--- GIVEN INFORMATION Enclosed Below ---
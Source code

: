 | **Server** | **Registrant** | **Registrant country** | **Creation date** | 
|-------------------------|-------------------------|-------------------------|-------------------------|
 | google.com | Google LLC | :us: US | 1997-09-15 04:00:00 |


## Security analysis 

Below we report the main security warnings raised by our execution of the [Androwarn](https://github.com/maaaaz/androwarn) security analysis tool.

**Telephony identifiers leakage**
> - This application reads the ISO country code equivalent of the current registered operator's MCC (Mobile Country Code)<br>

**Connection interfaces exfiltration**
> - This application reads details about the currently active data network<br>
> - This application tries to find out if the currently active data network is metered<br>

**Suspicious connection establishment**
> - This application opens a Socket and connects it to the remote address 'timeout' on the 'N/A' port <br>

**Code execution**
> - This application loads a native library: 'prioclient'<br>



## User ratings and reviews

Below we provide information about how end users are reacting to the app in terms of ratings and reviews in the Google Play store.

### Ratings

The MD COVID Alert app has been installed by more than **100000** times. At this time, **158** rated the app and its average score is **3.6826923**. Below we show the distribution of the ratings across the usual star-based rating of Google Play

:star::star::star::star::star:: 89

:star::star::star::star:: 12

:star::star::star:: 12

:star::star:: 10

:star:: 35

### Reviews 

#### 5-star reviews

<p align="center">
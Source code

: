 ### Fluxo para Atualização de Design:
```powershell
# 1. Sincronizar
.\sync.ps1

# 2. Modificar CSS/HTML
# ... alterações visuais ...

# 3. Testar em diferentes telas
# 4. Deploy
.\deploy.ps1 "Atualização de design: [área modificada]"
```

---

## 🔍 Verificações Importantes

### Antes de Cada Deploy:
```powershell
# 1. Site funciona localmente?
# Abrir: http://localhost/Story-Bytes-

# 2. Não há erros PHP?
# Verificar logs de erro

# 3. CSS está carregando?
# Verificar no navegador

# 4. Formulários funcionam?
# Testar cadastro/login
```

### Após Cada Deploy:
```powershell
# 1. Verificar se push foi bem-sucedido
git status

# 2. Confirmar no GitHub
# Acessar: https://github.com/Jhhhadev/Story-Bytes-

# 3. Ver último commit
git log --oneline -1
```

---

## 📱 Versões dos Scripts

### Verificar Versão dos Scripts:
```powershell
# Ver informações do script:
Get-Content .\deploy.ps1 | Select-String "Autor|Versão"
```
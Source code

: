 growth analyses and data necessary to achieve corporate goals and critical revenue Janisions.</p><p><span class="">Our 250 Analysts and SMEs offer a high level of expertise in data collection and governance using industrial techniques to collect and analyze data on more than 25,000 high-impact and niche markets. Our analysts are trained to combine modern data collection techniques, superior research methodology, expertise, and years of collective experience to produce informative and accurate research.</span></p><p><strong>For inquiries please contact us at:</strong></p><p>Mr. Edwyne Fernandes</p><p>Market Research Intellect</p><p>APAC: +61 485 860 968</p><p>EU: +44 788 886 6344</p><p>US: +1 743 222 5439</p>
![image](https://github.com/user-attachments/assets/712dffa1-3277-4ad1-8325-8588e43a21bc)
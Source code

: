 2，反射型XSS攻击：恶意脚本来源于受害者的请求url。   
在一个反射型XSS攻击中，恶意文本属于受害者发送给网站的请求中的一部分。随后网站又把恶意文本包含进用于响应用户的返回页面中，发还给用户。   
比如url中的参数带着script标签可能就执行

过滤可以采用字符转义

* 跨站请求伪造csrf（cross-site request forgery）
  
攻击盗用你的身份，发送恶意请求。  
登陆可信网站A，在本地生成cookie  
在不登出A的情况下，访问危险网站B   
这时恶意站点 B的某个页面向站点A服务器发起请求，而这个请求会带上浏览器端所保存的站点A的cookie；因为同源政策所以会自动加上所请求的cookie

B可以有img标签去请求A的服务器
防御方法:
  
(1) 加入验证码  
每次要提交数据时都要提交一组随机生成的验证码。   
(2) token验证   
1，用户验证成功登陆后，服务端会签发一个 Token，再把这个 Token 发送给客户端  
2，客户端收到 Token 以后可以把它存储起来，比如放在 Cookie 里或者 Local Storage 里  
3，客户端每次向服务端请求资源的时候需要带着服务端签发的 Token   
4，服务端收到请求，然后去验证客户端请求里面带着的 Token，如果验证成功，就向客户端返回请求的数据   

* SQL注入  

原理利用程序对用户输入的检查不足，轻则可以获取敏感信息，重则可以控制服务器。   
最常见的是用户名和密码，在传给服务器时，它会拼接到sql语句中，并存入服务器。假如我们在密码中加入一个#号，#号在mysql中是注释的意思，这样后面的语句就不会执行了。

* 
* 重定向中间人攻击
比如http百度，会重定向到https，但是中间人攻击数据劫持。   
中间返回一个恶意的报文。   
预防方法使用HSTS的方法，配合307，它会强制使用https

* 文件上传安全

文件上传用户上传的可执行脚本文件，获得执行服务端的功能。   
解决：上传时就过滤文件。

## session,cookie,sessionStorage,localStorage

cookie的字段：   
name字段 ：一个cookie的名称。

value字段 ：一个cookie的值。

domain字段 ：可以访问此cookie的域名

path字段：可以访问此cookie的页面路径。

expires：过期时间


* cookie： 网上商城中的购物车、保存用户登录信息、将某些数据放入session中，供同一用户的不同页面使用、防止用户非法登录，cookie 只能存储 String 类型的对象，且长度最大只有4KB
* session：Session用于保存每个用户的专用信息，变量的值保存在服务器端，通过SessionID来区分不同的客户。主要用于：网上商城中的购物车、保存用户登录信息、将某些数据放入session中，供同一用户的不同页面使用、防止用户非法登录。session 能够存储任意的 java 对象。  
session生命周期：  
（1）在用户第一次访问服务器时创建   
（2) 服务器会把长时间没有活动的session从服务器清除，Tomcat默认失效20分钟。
--- End of Enclosed GIVEN INFORMATION ---
■ **ACTIVITY**
The material above should be given again in full, exactly.

■ **OUTPUT BELOW**
Source code

: | **Server** | **Registrant** | **Registrant country** | **Creation date** | 
|-------------------------|-------------------------|-------------------------|-------------------------|
 | google.com | Google LLC | :us: US | 1997-09-15 04:00:00 |


## Security analysis 

Below we report the main security warnings raised by our execution of the [Androwarn](https://github.com/maaaaz/androwarn) security analysis tool.

**Telephony identifiers leakage**
> - This application reads the ISO country code equivalent of the current registered operator's MCC (Mobile Country Code)<br>

**Connection interfaces exfiltration**
> - This application reads details about the currently active data network<br>
> - This application tries to find out if the currently active data network is metered<br>

**Suspicious connection establishment**
> - This application opens a Socket and connects it to the remote address 'timeout' on the 'N/A' port <br>

**Code execution**
> - This application loads a native library: 'prioclient'<br>



## User ratings and reviews

Below we provide information about how end users are reacting to the app in terms of ratings and reviews in the Google Play store.

### Ratings

The MD COVID Alert app has been installed by more than **100000** times. At this time, **158** rated the app and its average score is **3.6826923**. Below we show the distribution of the ratings across the usual star-based rating of Google Play

:star::star::star::star::star:: 89

:star::star::star::star:: 12

:star::star::star:: 12

:star::star:: 10

:star:: 35

### Reviews 

#### 5-star reviews

<p align="center">
Source code

: ### Fluxo para Atualização de Design:
```powershell
# 1. Sincronizar
.\sync.ps1

# 2. Modificar CSS/HTML
# ... alterações visuais ...

# 3. Testar em diferentes telas
# 4. Deploy
.\deploy.ps1 "Atualização de design: [área modificada]"
```

---

## 🔍 Verificações Importantes

### Antes de Cada Deploy:
```powershell
# 1. Site funciona localmente?
# Abrir: http://localhost/Story-Bytes-

# 2. Não há erros PHP?
# Verificar logs de erro

# 3. CSS está carregando?
# Verificar no navegador

# 4. Formulários funcionam?
# Testar cadastro/login
```

### Após Cada Deploy:
```powershell
# 1. Verificar se push foi bem-sucedido
git status

# 2. Confirmar no GitHub
# Acessar: https://github.com/Jhhhadev/Story-Bytes-

# 3. Ver último commit
git log --oneline -1
```

---

## 📱 Versões dos Scripts

### Verificar Versão dos Scripts:
```powershell
# Ver informações do script:
Get-Content .\deploy.ps1 | Select-String "Autor|Versão"
```
Source code

: growth analyses and data necessary to achieve corporate goals and critical revenue Janisions.</p><p><span class="">Our 250 Analysts and SMEs offer a high level of expertise in data collection and governance using industrial techniques to collect and analyze data on more than 25,000 high-impact and niche markets. Our analysts are trained to combine modern data collection techniques, superior research methodology, expertise, and years of collective experience to produce informative and accurate research.</span></p><p><strong>For inquiries please contact us at:</strong></p><p>Mr. Edwyne Fernandes</p><p>Market Research Intellect</p><p>APAC: +61 485 860 968</p><p>EU: +44 788 886 6344</p><p>US: +1 743 222 5439</p>
![image](https://github.com/user-attachments/assets/712dffa1-3277-4ad1-8325-8588e43a21bc)
Source code

: 2，反射型XSS攻击：恶意脚本来源于受害者的请求url。   
在一个反射型XSS攻击中，恶意文本属于受害者发送给网站的请求中的一部分。随后网站又把恶意文本包含进用于响应用户的返回页面中，发还给用户。   
比如url中的参数带着script标签可能就执行

过滤可以采用字符转义

* 跨站请求伪造csrf（cross-site request forgery）
  
攻击盗用你的身份，发送恶意请求。  
登陆可信网站A，在本地生成cookie  
在不登出A的情况下，访问危险网站B   
这时恶意站点 B的某个页面向站点A服务器发起请求，而这个请求会带上浏览器端所保存的站点A的cookie；因为同源政策所以会自动加上所请求的cookie

B可以有img标签去请求A的服务器
防御方法:
  
(1) 加入验证码  
每次要提交数据时都要提交一组随机生成的验证码。   
(2) token验证   
1，用户验证成功登陆后，服务端会签发一个 Token，再把这个 Token 发送给客户端  
2，客户端收到 Token 以后可以把它存储起来，比如放在 Cookie 里或者 Local Storage 里  
3，客户端每次向服务端请求资源的时候需要带着服务端签发的 Token   
4，服务端收到请求，然后去验证客户端请求里面带着的 Token，如果验证成功，就向客户端返回请求的数据   

* SQL注入  

原理利用程序对用户输入的检查不足，轻则可以获取敏感信息，重则可以控制服务器。   
最常见的是用户名和密码，在传给服务器时，它会拼接到sql语句中，并存入服务器。假如我们在密码中加入一个#号，#号在mysql中是注释的意思，这样后面的语句就不会执行了。

* 
* 重定向中间人攻击
比如http百度，会重定向到https，但是中间人攻击数据劫持。   
中间返回一个恶意的报文。   
预防方法使用HSTS的方法，配合307，它会强制使用https

* 文件上传安全

文件上传用户上传的可执行脚本文件，获得执行服务端的功能。   
解决：上传时就过滤文件。

## session,cookie,sessionStorage,localStorage

cookie的字段：   
name字段 ：一个cookie的名称。

value字段 ：一个cookie的值。

domain字段 ：可以访问此cookie的域名

path字段：可以访问此cookie的页面路径。

expires：过期时间


* cookie： 网上商城中的购物车、保存用户登录信息、将某些数据放入session中，供同一用户的不同页面使用、防止用户非法登录，cookie 只能存储 String 类型的对象，且长度最大只有4KB
* session：Session用于保存每个用户的专用信息，变量的值保存在服务器端，通过SessionID来区分不同的客户。主要用于：网上商城中的购物车、保存用户登录信息、将某些数据放入session中，供同一用户的不同页面使用、防止用户非法登录。session 能够存储任意的 java 对象。  
session生命周期：  
（1）在用户第一次访问服务器时创建   
（2) 服务器会把长时间没有活动的session从服务器清除，Tomcat默认失效20分钟。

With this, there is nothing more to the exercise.